**Given data:**
━━━━━━━━━━━━━━━━━━━━
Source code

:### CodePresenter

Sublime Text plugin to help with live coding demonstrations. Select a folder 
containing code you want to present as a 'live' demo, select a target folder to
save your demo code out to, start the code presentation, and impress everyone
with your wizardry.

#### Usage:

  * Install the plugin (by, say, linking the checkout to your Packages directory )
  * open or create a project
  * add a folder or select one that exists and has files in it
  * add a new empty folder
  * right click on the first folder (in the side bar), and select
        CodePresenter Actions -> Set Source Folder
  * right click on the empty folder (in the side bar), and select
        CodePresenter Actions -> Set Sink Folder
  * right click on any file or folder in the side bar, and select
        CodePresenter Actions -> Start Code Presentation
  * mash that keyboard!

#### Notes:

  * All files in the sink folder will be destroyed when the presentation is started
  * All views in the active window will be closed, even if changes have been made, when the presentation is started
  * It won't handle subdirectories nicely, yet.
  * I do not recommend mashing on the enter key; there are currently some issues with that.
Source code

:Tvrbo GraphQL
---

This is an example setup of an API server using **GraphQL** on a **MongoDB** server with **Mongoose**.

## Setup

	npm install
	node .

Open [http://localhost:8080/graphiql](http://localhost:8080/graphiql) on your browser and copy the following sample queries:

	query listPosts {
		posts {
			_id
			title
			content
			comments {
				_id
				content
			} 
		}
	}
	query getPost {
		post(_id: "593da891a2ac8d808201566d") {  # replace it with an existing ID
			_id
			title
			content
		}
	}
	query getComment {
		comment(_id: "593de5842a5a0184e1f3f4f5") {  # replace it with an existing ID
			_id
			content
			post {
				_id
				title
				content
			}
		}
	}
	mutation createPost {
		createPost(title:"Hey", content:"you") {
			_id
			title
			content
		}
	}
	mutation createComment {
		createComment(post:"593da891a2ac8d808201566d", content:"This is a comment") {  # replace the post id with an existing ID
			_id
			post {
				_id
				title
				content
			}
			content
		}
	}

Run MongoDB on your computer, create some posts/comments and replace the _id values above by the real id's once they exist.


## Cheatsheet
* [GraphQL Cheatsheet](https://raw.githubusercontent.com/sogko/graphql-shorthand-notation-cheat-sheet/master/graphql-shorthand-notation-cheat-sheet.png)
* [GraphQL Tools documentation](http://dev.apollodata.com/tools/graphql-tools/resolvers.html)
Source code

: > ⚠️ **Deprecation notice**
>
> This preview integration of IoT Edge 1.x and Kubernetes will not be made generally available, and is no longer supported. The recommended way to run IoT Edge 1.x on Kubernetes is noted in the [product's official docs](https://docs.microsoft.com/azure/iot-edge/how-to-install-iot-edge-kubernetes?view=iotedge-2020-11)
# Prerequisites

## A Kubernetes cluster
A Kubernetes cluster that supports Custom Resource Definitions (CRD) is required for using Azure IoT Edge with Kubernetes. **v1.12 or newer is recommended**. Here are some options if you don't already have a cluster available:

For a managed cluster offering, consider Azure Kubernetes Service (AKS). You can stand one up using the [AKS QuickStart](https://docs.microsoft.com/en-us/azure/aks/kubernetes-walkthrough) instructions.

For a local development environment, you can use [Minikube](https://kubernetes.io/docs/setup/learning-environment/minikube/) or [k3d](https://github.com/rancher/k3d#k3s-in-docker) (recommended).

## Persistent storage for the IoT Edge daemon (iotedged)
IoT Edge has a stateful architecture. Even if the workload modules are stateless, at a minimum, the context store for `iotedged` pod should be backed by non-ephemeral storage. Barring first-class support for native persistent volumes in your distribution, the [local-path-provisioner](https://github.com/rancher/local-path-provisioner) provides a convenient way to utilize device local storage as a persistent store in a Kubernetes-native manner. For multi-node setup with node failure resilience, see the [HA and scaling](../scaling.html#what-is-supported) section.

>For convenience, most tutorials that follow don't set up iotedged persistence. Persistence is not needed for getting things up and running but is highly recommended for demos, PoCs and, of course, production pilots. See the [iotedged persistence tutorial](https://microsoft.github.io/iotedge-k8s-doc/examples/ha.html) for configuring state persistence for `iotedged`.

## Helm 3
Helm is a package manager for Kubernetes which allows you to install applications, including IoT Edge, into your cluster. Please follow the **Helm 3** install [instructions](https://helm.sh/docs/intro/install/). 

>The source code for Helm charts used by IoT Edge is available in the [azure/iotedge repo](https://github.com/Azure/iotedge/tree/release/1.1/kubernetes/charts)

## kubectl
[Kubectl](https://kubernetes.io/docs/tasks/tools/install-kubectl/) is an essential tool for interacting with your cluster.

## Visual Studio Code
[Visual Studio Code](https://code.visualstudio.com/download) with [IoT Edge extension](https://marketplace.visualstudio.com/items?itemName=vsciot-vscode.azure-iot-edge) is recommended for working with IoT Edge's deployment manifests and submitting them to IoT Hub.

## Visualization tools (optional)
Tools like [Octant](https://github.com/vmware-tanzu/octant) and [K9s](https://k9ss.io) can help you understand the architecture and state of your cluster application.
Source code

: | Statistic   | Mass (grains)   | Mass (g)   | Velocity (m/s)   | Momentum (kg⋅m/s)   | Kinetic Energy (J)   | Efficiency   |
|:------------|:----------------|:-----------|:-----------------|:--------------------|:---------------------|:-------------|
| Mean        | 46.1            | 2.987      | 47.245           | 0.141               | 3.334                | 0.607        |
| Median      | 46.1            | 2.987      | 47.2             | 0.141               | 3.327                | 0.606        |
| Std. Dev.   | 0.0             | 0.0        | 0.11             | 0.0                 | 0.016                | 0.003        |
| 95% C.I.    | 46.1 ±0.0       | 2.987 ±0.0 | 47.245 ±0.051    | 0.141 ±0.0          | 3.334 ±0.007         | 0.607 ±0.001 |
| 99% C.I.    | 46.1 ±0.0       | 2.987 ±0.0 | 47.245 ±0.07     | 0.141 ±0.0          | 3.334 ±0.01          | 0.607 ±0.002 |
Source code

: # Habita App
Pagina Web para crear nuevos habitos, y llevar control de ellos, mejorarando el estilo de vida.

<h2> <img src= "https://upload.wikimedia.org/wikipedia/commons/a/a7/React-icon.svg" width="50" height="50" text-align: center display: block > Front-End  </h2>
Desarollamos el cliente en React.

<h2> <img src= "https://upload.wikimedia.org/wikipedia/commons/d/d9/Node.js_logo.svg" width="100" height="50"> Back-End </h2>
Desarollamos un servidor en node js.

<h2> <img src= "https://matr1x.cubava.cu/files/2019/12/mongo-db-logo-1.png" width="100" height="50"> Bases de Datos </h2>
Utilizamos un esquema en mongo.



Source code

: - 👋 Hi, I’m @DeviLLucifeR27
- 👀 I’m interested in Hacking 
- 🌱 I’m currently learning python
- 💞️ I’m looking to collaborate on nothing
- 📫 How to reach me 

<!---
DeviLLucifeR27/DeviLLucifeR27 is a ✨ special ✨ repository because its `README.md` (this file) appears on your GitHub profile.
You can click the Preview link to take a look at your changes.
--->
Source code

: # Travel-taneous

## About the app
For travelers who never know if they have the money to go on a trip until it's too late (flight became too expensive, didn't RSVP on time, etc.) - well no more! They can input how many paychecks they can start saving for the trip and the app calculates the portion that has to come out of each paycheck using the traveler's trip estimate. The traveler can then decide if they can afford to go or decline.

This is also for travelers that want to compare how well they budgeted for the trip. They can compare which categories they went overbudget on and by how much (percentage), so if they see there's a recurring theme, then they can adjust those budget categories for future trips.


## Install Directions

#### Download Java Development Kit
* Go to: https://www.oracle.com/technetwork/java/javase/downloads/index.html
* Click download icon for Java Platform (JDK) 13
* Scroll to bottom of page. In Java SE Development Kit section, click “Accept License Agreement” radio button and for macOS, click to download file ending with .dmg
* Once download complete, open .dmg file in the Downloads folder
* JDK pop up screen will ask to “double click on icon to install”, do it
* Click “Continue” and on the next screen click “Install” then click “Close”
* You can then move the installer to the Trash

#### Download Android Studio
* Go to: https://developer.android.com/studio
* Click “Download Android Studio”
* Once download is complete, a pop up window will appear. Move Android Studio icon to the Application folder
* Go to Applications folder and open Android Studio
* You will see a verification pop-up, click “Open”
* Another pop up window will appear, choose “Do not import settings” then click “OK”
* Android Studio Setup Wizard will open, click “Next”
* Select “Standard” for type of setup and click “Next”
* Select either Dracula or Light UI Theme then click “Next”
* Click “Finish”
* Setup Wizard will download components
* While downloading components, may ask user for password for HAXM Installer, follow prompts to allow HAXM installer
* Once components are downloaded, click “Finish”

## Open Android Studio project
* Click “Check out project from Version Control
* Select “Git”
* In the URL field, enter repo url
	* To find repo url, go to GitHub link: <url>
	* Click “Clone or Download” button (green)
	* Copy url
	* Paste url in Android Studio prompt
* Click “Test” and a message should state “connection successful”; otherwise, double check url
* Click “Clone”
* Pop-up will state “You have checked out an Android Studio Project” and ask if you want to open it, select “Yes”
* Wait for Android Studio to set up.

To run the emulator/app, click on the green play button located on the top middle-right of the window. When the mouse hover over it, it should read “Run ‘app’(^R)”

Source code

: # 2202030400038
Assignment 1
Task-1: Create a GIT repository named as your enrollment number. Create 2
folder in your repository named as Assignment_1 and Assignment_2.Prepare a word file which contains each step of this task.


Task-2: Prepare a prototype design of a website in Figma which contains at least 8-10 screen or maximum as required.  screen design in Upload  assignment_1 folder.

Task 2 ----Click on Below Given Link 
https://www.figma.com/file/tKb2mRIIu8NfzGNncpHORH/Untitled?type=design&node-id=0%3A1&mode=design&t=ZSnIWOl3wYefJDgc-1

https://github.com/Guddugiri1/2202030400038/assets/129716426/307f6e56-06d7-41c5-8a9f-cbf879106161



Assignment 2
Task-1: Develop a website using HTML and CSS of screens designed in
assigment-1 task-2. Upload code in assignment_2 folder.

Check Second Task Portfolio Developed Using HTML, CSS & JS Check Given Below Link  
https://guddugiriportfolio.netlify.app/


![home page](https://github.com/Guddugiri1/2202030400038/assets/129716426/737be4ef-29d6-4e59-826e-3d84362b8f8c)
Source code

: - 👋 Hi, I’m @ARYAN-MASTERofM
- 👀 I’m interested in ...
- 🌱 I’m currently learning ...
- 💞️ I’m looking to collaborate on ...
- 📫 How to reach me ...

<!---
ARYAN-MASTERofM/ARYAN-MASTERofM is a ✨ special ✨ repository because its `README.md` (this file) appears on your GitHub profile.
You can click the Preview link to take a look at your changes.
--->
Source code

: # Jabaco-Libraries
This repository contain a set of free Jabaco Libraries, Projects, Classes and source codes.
━━━━━━━━━━━━━━━━━━━━
**The problem:**
Transcribe, exactly and without additions, the lines of the records above, beginning with the line that contains "source code for" and ending with the line that contains "## Visual Studio Code", both included.

**Solution to the exercise:**
>The source code for Helm charts used by IoT Edge is available in the [azure/iotedge repo](https://github.com/Azure/iotedge/tree/release/1.1/kubernetes/charts)

## kubectl
[Kubectl](https://kubernetes.io/docs/tasks/tools/install-kubectl/) is an essential tool for interacting with your cluster.

## Visual Studio Code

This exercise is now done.